For the MNIST-100 case, the networks have been trained using SGD with \(\eta =0.1\), and initialized with Xavier. The joining path heuristic used \(\gamma =0.001\) and \(N_{epochs} = 5\). Despite the higher dimensionality and complexity of LeNet5, also in this case it has always been possible to find a \(\varOmega _{ab}\) path in S. A typical observed behavior is shown in Fig. 3. It is here interesting to observe that in general, moving through \(\varOmega \), both the training and test loss are no longer monotonic or bi-tonic, but they show a more complex behavior (an example is in Fig. 3(a)). Furthermore, observing the test set error, it shows a similar behavior to the test set loss, but not locally exactly the same (Fig. 3(b)).

Fig. 4.

Hessian eigenvalues along \(\varOmega _{ab}\) for LeNet5 trained on MNIST-100 (same experiment as Fig. 3). Here the top-20 Hessian eigenvalues are plotted.

Fig. 5.

Example of \(\varOmega _{ab}\) for LeNet5 with the entire training set. The x axis is a normalized distance between \(W_a\) and \(W_b\).

It can be here interesting to investigate the behavior of the eigenvalues of the Hessian along \(\varOmega _{ab}\) also in this scenario. Figure 4 is a plot for the top-20 eigenvalues. The Hessian eigenvalue computation has been performed here using the code by Gholami [26]. Interestingly, even for a more complex architecture like LeNet5, along the entire \(\varOmega _{ab}\) path, the top eigenvalues are all positive.

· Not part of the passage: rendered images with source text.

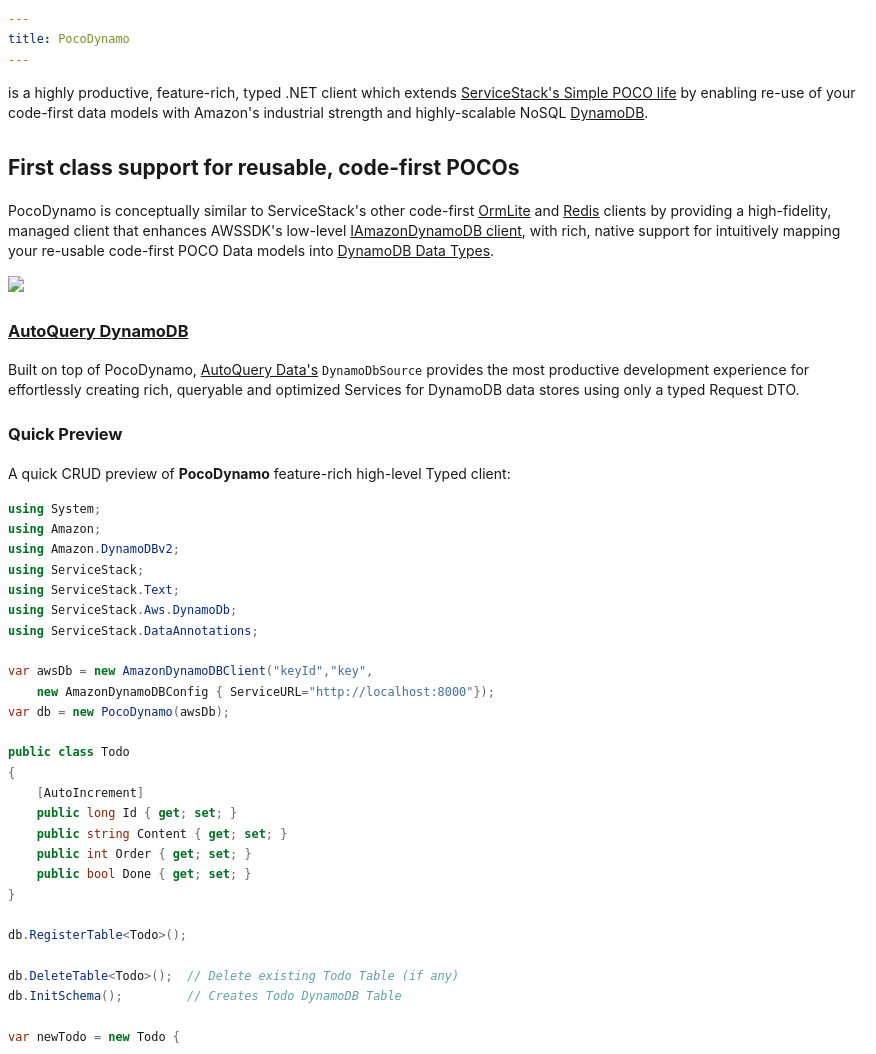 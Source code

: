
 ```yaml
---
title: PocoDynamo
---
```


is a highly productive, feature-rich, typed .NET client which extends 
[ServiceStack's Simple POCO life](http://stackoverflow.com/a/32940275/85785) 
by enabling re-use of your code-first data models with Amazon's industrial strength and highly-scalable 
NoSQL [DynamoDB](https://aws.amazon.com/dynamodb/).

## First class support for reusable, code-first POCOs

PocoDynamo is conceptually similar to ServiceStack's other code-first
[OrmLite](https://github.com/ServiceStack/ServiceStack.OrmLite) and 
[Redis](https://github.com/ServiceStack/ServiceStack.Redis) clients by providing a high-fidelity, managed client that enhances
AWSSDK's low-level [IAmazonDynamoDB client](http://docs.aws.amazon.com/amazondynamodb/latest/developerguide/UsingAWSsdkForDotNet.html), 
with rich, native support for intuitively mapping your re-usable code-first POCO Data models into 
[DynamoDB Data Types](http://docs.aws.amazon.com/amazondynamodb/latest/APIReference/API_Types.html). 

![](https://raw.githubusercontent.com/ServiceStack/Assets/master/img/aws/pocodynamo/related-customer.png)

### [AutoQuery DynamoDB](/aws-pocodynamo)

Built on top of PocoDynamo, [AutoQuery Data's](/autoquery-data) `DynamoDbSource` provides the most productive development experience 
for effortlessly creating rich, queryable and optimized Services for DynamoDB data stores using only a typed Request DTO.

### Quick Preview

A quick CRUD preview of **PocoDynamo** feature-rich high-level Typed client:

```csharp
using System;
using Amazon;
using Amazon.DynamoDBv2;
using ServiceStack;
using ServiceStack.Text;
using ServiceStack.Aws.DynamoDb;
using ServiceStack.DataAnnotations;

var awsDb = new AmazonDynamoDBClient("keyId","key",
    new AmazonDynamoDBConfig { ServiceURL="http://localhost:8000"});
var db = new PocoDynamo(awsDb);

public class Todo
{
    [AutoIncrement]
    public long Id { get; set; }
    public string Content { get; set; }
    public int Order { get; set; }
    public bool Done { get; set; }
}

db.RegisterTable<Todo>();

db.DeleteTable<Todo>();  // Delete existing Todo Table (if any)
db.InitSchema();         // Creates Todo DynamoDB Table

var newTodo = new Todo {
```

Besides the simulations on MNIST-100, we also attempted to find a joining path between two solutions for the entire MNIST dataset, still using LeNet5. In this case, \(\gamma =0.1\) and \(N_{epochs} = 5\), while the training of the initial configuration is performed using SGD with \(\eta =0.1\) and initializing with Xavier. According to our findings, in this setting, a zero-error joining path, even for the whole MNIST problem, typically exists (Fig. 5). Interestingly, the best generalization performance (at about 0.2 in the normalized distance scale) is here found far from both the solutions found by SGD, and typically can not be found by vanilla-SGD, as there is a higher training loss value (even if it lies in the version space).

4 Conclusion

In this work, a heuristic approach to find a path \(\varOmega _{ab}\) joining two solutions \(W_a\) and \(W_b\) to the same training problem \(\varXi _{tr}\) is proposed. The main property of \(\varOmega _{ab}\) is that it entirely lies in the solution space S of the W’s configurations which solve the training problem. In general, such an approach is not guaranteed to produce an \(\varOmega \): if S is not connected and \(W_a\) and \(W_b\) belong to two different sub-spaces of S, by construction, \(\varOmega _{ab}\) can not exist. By our empirical observations, with a randomly-generated, uncorrelated, synthetic training set and with MNIST, the subspace \(S_{algo} \subseteq S\) accessed by GD-based techniques seems to be connected. Furthermore, we have some hints indicating that \(S_{algo}\) might be convex and a further proof that SGD alone is not sufficient to guarantee the best generalization, neither for nowadays simple classification problems like MNIST.

The proposed technique potentially allows us to extend the investigation of S also to non-typical algorithmic solutions to the learning problem, along the drawn \(\varOmega \) paths. These findings open to new researches in the field of explainable neural networks. Future work involves the study of how the generalization error varies along \(\varOmega \) on more complex classification tasks and the design of an algorithm to boost it.